How To Address Racial Discrimination

It is hard to believe sometimes that even in a highly modernized era, and in a continually globalizing world, issues like racial discrimination still exist in some areas, including the workplace. History has blatantly shown us lessons on the drastic consequences of hardcore racial discrimination, but some people just don't learn. Even laws have been set up to address this issue, but it's still a problem that some people inevitably find themselves faced with. So, what do you do if you are in a situation at work which clearly spells racial discrimination? Here's some advice to keep in mind that could help you deal with this very sensitive issue.

  • Know and fight for your rights.
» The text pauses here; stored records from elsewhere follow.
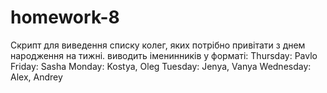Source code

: # homework-8

Скрипт для виведення списку колег, яких потрібно привітати з днем народження на тижні.
виводить іменинників у форматі:
Thursday: Pavlo
Friday: Sasha
Monday: Kostya, Oleg
Tuesday: Jenya, Vanya
Wednesday: Alex, Andrey
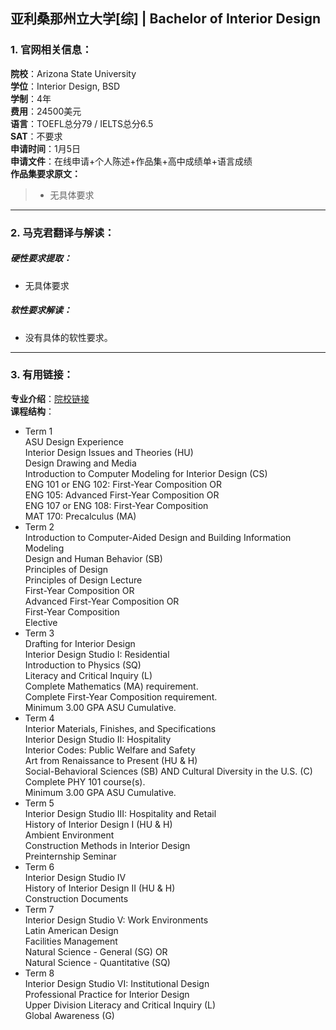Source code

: ## 亚利桑那州立大学[综] | Bachelor of Interior Design


### 1. 官网相关信息：

**院校**：Arizona State University  
**学位**：Interior Design, BSD   
**学制**：4年  
**费用**：24500美元  
**语言**：TOEFL总分79 / IELTS总分6.5  
**SAT**：不要求    
**申请时间**：1月5日   
**申请文件**：在线申请+个人陈述+作品集+高中成绩单+语言成绩  
**作品集要求原文：**   

> - 无具体要求




---


### 2. 马克君翻译与解读：

##### 硬性要求提取：
- 无具体要求


##### 软性要求解读：
- 没有具体的软性要求。


---


### 3. 有用链接：

**专业介绍**：[院校链接](https://webapp4.asu.edu/programs/t5/majorinfo/ASU00/ARINTBSD/undergrad/false?init=false&nopassive=true)  
**课程结构**：

- Term 1  
ASU Design Experience  
Interior Design Issues and Theories (HU)  
Design Drawing and Media  
Introduction to Computer Modeling for Interior Design (CS)  
ENG 101 or ENG 102: First-Year Composition OR   
ENG 105: Advanced First-Year Composition OR   
ENG 107 or ENG 108: First-Year Composition   	
MAT 170: Precalculus (MA)  
- Term 2  
Introduction to Computer-Aided Design and Building Information Modeling  
Design and Human Behavior (SB)  
Principles of Design  
Principles of Design Lecture  
First-Year Composition OR   
Advanced First-Year Composition OR   
First-Year Composition  
Elective  
- Term 3  
Drafting for Interior Design  
Interior Design Studio I: Residential  	
Introduction to Physics (SQ)  
Literacy and Critical Inquiry (L)  
Complete Mathematics (MA) requirement.   
Complete First-Year Composition requirement.  
Minimum 3.00 GPA ASU Cumulative.  
- Term 4  
Interior Materials, Finishes, and Specifications  
Interior Design Studio II: Hospitality  
Interior Codes: Public Welfare and Safety  
Art from Renaissance to Present (HU & H)  	
Social-Behavioral Sciences (SB) AND Cultural Diversity in the U.S. (C)  
Complete PHY 101 course(s).  
Minimum 3.00 GPA ASU Cumulative.  
- Term 5  
Interior Design Studio III: Hospitality and Retail  
History of Interior Design I (HU & H)  
Ambient Environment	  
Construction Methods in Interior Design  	
Preinternship Seminar  
- Term 6  
Interior Design Studio IV  
History of Interior Design II (HU & H)  
Construction Documents  
- Term 7  
Interior Design Studio V: Work Environments	  
Latin American Design  
Facilities Management	  
Natural Science - General (SG) OR  
Natural Science - Quantitative (SQ)  
- Term 8  
Interior Design Studio VI: Institutional Design  	
Professional Practice for Interior Design  
Upper Division Literacy and Critical Inquiry (L)  	
Global Awareness (G)  

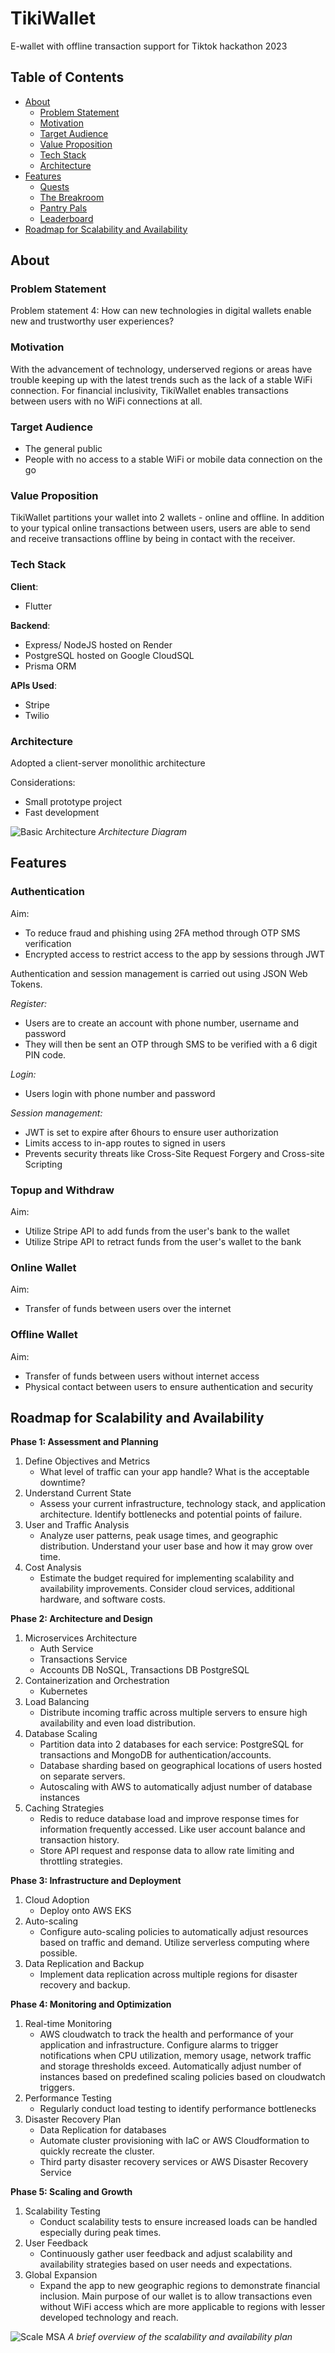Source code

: # TikiWallet
E-wallet with offline transaction support for Tiktok hackathon 2023

## Table of Contents
- [About](#about)
    - [Problem Statement](#problem-statement)
    - [Motivation](#motivation)
    - [Target Audience](#target-audience)
    - [Value Proposition](#value-proposition)
    - [Tech Stack](#tech-stack)
    - [Architecture](#architecture)
- [Features](#features)
    - [Quests](#quests)
    - [The Breakroom](#the-breakroom)
    - [Pantry Pals](#pantry-pals)
    - [Leaderboard](#leaderboard)
- [Roadmap for Scalability and Availability](#roadmap-for-scalability-and-availability)

## About
### Problem Statement
Problem statement 4: 
How can new technologies in digital wallets enable new and trustworthy user experiences?

### Motivation
With the advancement of technology, underserved regions or areas have trouble keeping up with the latest trends such as the lack of a stable WiFi connection. For financial inclusivity, TikiWallet enables transactions between users with no WiFi connections at all.

### Target Audience
- The general public
- People with no access to a stable WiFi or mobile data connection on the go

### Value Proposition
TikiWallet partitions your wallet into 2 wallets - online and offline.
In addition to your typical online transactions between users, users are able to send and receive transactions offline by being in contact with the receiver.

### Tech Stack
**Client**:
- Flutter

**Backend**:
- Express/ NodeJS hosted on Render
- PostgreSQL hosted on Google CloudSQL
- Prisma ORM

**APIs Used**:
- Stripe
- Twilio

### Architecture
Adopted a client-server monolithic architecture

Considerations:
- Small prototype project
- Fast development

![Basic Architecture](/lib/tikiwallet%20msa.jpg)
*Architecture Diagram*

## Features
### Authentication
Aim:
- To reduce fraud and phishing using 2FA method through OTP SMS verification
- Encrypted access to restrict access to the app by sessions through JWT

Authentication and session management is carried out using JSON Web Tokens.

*Register:*
- Users are to create an account with phone number, username and password
- They will then be sent an OTP through SMS to be verified with a 6 digit PIN code.

*Login:*
- Users login with phone number and password

*Session management:*
- JWT is set to expire after 6hours to ensure user authorization
- Limits access to in-app routes to signed in users
- Prevents security threats like Cross-Site Request Forgery and Cross-site Scripting



### Topup and Withdraw
Aim:
- Utilize Stripe API to add funds from the user's bank to the wallet
- Utilize Stripe API to retract funds from the user's wallet to the bank

### Online Wallet
Aim:
- Transfer of funds between users over the internet

### Offline Wallet
Aim:
- Transfer of funds between users without internet access
- Physical contact between users to ensure authentication and security


## Roadmap for Scalability and Availability
**Phase 1: Assessment and Planning**
1. Define Objectives and Metrics
    - What level of traffic can your app handle? What is the acceptable downtime?
2. Understand Current State
    - Assess your current infrastructure, technology stack, and application architecture. Identify bottlenecks and potential points of failure.
3. User and Traffic Analysis
    - Analyze user patterns, peak usage times, and geographic distribution. Understand your user base and how it may grow over time.
4. Cost Analysis
    - Estimate the budget required for implementing scalability and availability improvements. Consider cloud services, additional hardware, and software costs.

**Phase 2: Architecture and Design**
1. Microservices Architecture
    - Auth Service
    - Transactions Service
    - Accounts DB NoSQL, Transactions DB PostgreSQL
2. Containerization and Orchestration
    - Kubernetes
3. Load Balancing
    - Distribute incoming traffic across multiple servers to ensure high availability and even load distribution.
4. Database Scaling
    - Partition data into 2 databases for each service: PostgreSQL for transactions and MongoDB for authentication/accounts. 
    - Database sharding based on geographical locations of users hosted on separate servers.
    - Autoscaling with AWS to automatically adjust number of database instances
5. Caching Strategies
    - Redis to reduce database load and improve response times for information frequently accessed. Like user account balance and transaction history.
    - Store API request and response data to allow rate limiting and throttling strategies.

**Phase 3: Infrastructure and Deployment**
1. Cloud Adoption
    - Deploy onto AWS EKS
2. Auto-scaling
    - Configure auto-scaling policies to automatically adjust resources based on traffic and demand. Utilize serverless computing where possible.
3. Data Replication and Backup
    - Implement data replication across multiple regions for disaster recovery and backup.

**Phase 4: Monitoring and Optimization**
1. Real-time Monitoring
    - AWS cloudwatch to track the health and performance of your application and infrastructure. Configure alarms to trigger notifications when CPU utilization, memory usage, network traffic and storage thresholds exceed. Automatically adjust number of instances based on predefined scaling policies based on cloudwatch triggers.
2. Performance Testing
    - Regularly conduct load testing to identify performance bottlenecks
3. Disaster Recovery Plan
    - Data Replication for databases
    - Automate cluster provisioning with IaC or AWS Cloudformation to quickly recreate the cluster.
    - Third party disaster recovery services or AWS Disaster Recovery Service

**Phase 5: Scaling and Growth**
1. Scalability Testing
    - Conduct scalability tests to ensure increased loads can be handled especially during peak times.
2. User Feedback
    - Continuously gather user feedback and adjust scalability and availability strategies based on user needs and expectations.
3. Global Expansion
    - Expand the app to new geographic regions to demonstrate financial inclusion. Main purpose of our wallet is to allow transactions even without WiFi access which are more applicable to regions with lesser developed technology and reach.

![Scale MSA](/lib/Tikiwallet%20Scale%20MSA.jpg)
*A brief overview of the scalability and availability plan*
All human beings are created equal, whether under the law or as dictated by one's religious and moral beliefs. The fact is that no one race is superior to another and no one race has the right to discriminate against people of another race. Today, discrimination may not be as blatant as it was decades and even centuries ago, but it is still real and statistics show that most cases occur in the work environment. In 2005 alone, 27,411 race discrimination cases were filed in the Equal Employment Opportunity Commission (EEOC) of the US, the federal government agency that regulates and handles workplace discrimination cases. Most charges were filed by African-Americans. Prejudice racial in nature is ingrained in one's beliefs and we can't change people's beliefs overnight. What we can do is be aware of our rights as citizens and the provisions dictated by the law so that when someone commits an act of racial discrimination against us, we know that our rights have been violated and we may call upon the law to back us up. A particular law is Title VII of the Civil Rights Act of 1964, which aims to protect individuals against employment discrimination which is also based upon one's race, gender, age, sex, religion, national origins, etc. It stipulates that job-related concerns are to be based on a person's merit and performance, and not on his race, gender, sex, religion, etc.
  • Gather evidence and consult someone in authority. If you feel like you are being discriminated, or have been offended with regard to your race, inform your employer or someone in authority. Some examples and scenarios include being publicly ridiculed or called derogatory names, being the subject of or being told race discriminating jokes, being harassed, shown contempt or an offensive act, etc. If this doesn't happen for one time only, make sure to record what has happened in detail, so you will have evidence to back you up. Make a full written account including the exact words said and remarks made, the actions itself, even the time and date. When you have done all that you could and consulted your employer about the issue, it is up to him to decide what action should be taken upon the offender, or to follow what is stated in the company rules for handling situations like racial discrimination.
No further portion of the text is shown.